Material for the task Block Start
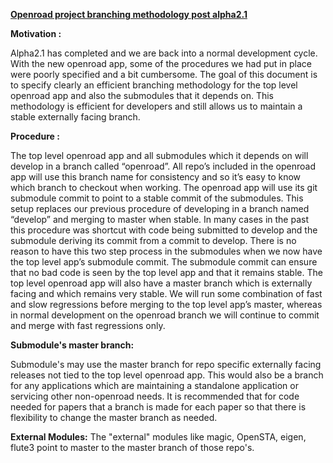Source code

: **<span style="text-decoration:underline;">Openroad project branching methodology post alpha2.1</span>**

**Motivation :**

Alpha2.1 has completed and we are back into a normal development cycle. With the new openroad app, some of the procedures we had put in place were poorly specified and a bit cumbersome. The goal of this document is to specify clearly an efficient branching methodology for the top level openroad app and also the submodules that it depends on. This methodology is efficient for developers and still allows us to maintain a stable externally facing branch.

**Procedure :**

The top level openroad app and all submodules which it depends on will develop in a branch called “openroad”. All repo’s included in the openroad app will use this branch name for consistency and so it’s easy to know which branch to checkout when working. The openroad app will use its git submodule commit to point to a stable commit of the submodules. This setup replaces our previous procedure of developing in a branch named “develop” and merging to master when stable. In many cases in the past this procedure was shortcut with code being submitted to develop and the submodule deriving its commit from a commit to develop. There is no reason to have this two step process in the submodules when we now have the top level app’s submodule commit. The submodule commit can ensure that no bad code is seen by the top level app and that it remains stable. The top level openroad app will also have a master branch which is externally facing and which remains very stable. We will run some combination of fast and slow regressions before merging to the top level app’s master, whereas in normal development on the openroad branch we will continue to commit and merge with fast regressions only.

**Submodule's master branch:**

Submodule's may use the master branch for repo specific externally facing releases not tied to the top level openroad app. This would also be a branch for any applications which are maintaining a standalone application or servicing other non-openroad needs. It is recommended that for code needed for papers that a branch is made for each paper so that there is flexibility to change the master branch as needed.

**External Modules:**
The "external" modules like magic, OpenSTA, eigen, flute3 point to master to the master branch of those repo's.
Material for the task Block End
Material for the task Block Start
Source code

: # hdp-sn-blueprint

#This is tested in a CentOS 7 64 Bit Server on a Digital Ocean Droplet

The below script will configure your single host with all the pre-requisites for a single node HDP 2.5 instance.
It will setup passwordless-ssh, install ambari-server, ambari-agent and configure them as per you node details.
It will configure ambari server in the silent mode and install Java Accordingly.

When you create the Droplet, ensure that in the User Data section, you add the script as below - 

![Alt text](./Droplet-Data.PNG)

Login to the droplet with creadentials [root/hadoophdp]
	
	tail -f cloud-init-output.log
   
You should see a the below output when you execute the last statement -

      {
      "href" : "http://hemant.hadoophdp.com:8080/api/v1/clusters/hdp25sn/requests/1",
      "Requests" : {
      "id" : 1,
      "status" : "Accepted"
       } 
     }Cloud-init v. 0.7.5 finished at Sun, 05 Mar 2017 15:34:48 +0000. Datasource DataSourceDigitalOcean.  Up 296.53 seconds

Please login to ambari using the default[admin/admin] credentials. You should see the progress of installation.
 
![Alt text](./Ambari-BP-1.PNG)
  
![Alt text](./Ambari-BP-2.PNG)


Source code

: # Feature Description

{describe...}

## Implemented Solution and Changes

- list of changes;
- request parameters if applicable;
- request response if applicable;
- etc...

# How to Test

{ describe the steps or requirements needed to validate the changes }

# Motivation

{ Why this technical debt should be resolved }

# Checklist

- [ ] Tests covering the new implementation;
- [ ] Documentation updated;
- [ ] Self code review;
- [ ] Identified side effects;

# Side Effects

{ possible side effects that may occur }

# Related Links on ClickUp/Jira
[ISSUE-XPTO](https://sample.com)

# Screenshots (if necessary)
Material for the task Block End
Material for the task Block Start
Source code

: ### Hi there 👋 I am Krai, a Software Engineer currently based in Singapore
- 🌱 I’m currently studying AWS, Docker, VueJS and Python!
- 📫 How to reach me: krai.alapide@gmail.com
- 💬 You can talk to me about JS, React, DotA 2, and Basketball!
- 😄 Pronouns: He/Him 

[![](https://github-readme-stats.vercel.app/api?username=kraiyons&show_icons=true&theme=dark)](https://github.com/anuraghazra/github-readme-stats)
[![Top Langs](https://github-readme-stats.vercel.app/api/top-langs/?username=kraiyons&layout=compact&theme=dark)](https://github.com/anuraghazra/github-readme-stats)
Material for the task Block End
* [Instructions for the task]:
Copy, from the material above, each line in which the string "describe" occurs.

* [Exercise response]:
{describe...}
{ describe the steps or requirements needed to validate the changes }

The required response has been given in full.